India's fast economic growth lays firm ground for next government

By Manoj Kumar and Shivangi Acharya

NEW DELHI (Reuters) -India's economy grew at a faster-than-expected pace of 7.8% year-on-year in the first three months of 2024, helped by a strong performance in the manufacturing sector, and economists expect the momentum to continue this year.

The highest growth pace among the largest economies globally will bolster the economic record of Prime Minister Narendra Modi, who is hoping to win a rare third term in the national election, with results set to be released on June 4.

Investors are looking ahead to the election outcome and the full-year budget in mid-July to see what steps the new government might take to boost the economy.

The Reserve Bank of India's (RBI) record surplus transfer of 2.11 trillion rupees ($25.3 billion) will help the next government to increase state spending to bolster growth.

Garima Kapoor, economist, at Mumbai-based Elara Securities, said the growth figures come amid subdued inflation and a forecast of a normal monsoon, which could help boost consumer demand.

The arrival of India's monsoon rains can support farm output and rural wages.

"The high frequency indicators during the first two months of this financial year suggest 2024/25 fiscal year has started on a relatively stable footing," she said.

On Wednesday, S&P Global raised its sovereign rating outlook for India to "positive" from "stable", adding that regardless of the outcome of the national elections it expected broad continuity in economic reforms and fiscal policies.

It expects the economy to grow at 6.8% in the current fiscal year starting April, and close to 7% annually over the next three years.

The gross domestic product growth in January-March quarter was lower than a revised 8.6% expansion in the previous quarter, but higher than 6.7% forecast by economists in a Reuters poll, government data released on Friday showed.

Manufacturing output rose 8.9% year-on-year in March quarter, compared with a revised expansion of 11.5% in the previous quarter.

India's economic growth for the full 2023/24 fiscal year was revised up to 8.2%, also the highest among large economies globally, from an earlier government estimate of 7.6%.

In the January-March quarter, the headline growth figure was boosted by a sharp fall in subsidies, while gross value added (GVA), seen by economists as a more stable measure of growth, rose 6.3%, data showed.

For the previous quarter, GVA growth was revised to 6.8%.

Globally, economic activity remains resilient, with China's economy growing 5.3% year-on-year and the U.S. economy expanding at 1.3% annualised rate in March quarter amid signs of inflation easing, strengthening hopes of a pick up in India's exports.

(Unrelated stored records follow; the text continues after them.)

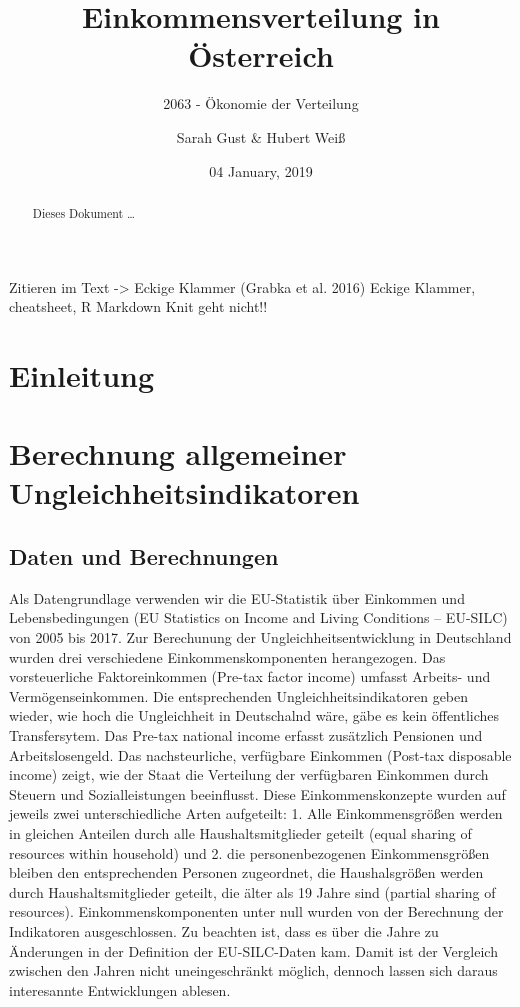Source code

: \documentclass[12pt,]{article}
\title{Einkommensverteilung in Österreich}
\subtitle{2063 - Ökonomie der Verteilung}
\author{Sarah Gust \& Hubert Weiß}
\date{04 January, 2019}
\begin{document}
\maketitle
\begin{abstract}
Dieses Dokument \ldots{}
\end{abstract}

{
\setcounter{tocdepth}{2}
\tableofcontents
}
Zitieren im Text -\textgreater{} Eckige Klammer (Grabka et al. 2016)
Eckige Klammer, cheatsheet, R Markdown Knit geht nicht!!

\newpage

\section{Einleitung}\label{einleitung}

\section{Berechnung allgemeiner
Ungleichheitsindikatoren}\label{berechnung-allgemeiner-ungleichheitsindikatoren}

\subsection{Daten und Berechnungen}\label{daten-und-berechnungen}

Als Datengrundlage verwenden wir die EU-Statistik über Einkommen und
Lebensbedingungen (EU Statistics on Income and Living Conditions --
EU-SILC) von 2005 bis 2017. Zur Berechunung der Ungleichheitsentwicklung
in Deutschland wurden drei verschiedene Einkommenskomponenten
herangezogen. Das vorsteuerliche Faktoreinkommen (Pre-tax factor income)
umfasst Arbeits- und Vermögenseinkommen. Die entsprechenden
Ungleichheitsindikatoren geben wieder, wie hoch die Ungleichheit in
Deutschalnd wäre, gäbe es kein öffentliches Transfersytem. Das Pre-tax
national income erfasst zusätzlich Pensionen und Arbeitslosengeld. Das
nachsteurliche, verfügbare Einkommen (Post-tax disposable income) zeigt,
wie der Staat die Verteilung der verfügbaren Einkommen durch Steuern und
Sozialleistungen beeinflusst. Diese Einkommenskonzepte wurden auf
jeweils zwei unterschiedliche Arten aufgeteilt: 1. Alle Einkommensgrößen
werden in gleichen Anteilen durch alle Haushaltsmitglieder geteilt
(equal sharing of resources within household) und 2. die
personenbezogenen Einkommensgrößen bleiben den entsprechenden Personen
zugeordnet, die Haushalsgrößen werden durch Haushaltsmitglieder geteilt,
die älter als 19 Jahre sind (partial sharing of resources).
Einkommenskomponenten unter null wurden von der Berechnung der
Indikatoren ausgeschlossen. Zu beachten ist, dass es über die Jahre zu
Änderungen in der Definition der EU-SILC-Daten kam. Damit ist der
Vergleich zwischen den Jahren nicht uneingeschränkt möglich, dennoch
lassen sich daraus interesannte Entwicklungen ablesen.
\end{document}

The RBI's monetary policy committee is expected to hold benchmark repo rate at 6.50% at its June 5-7 meeting, with inflation staying above 4%, the mid-point of its 2-6% target, economists said in a Reuters poll.


Despite mouth-watering growth numbers, India's consumer spending and rural growth remain tepid.

Farm output grew by just 0.6% in the March quarter while consumer spending, which accounts for about 60% of the economy, rose 4%, low by Indian standards.

Some economists say the economy needs to grow at a faster pace and for the benefits to percolate to poorer sections of society.

Raghuram Rajan, former governor of the Reserve Bank of India, said in an interview earlier this week India's economy needs to grow by around 9%-10% annually for next couple of decades to create good jobs for millions of educated young people.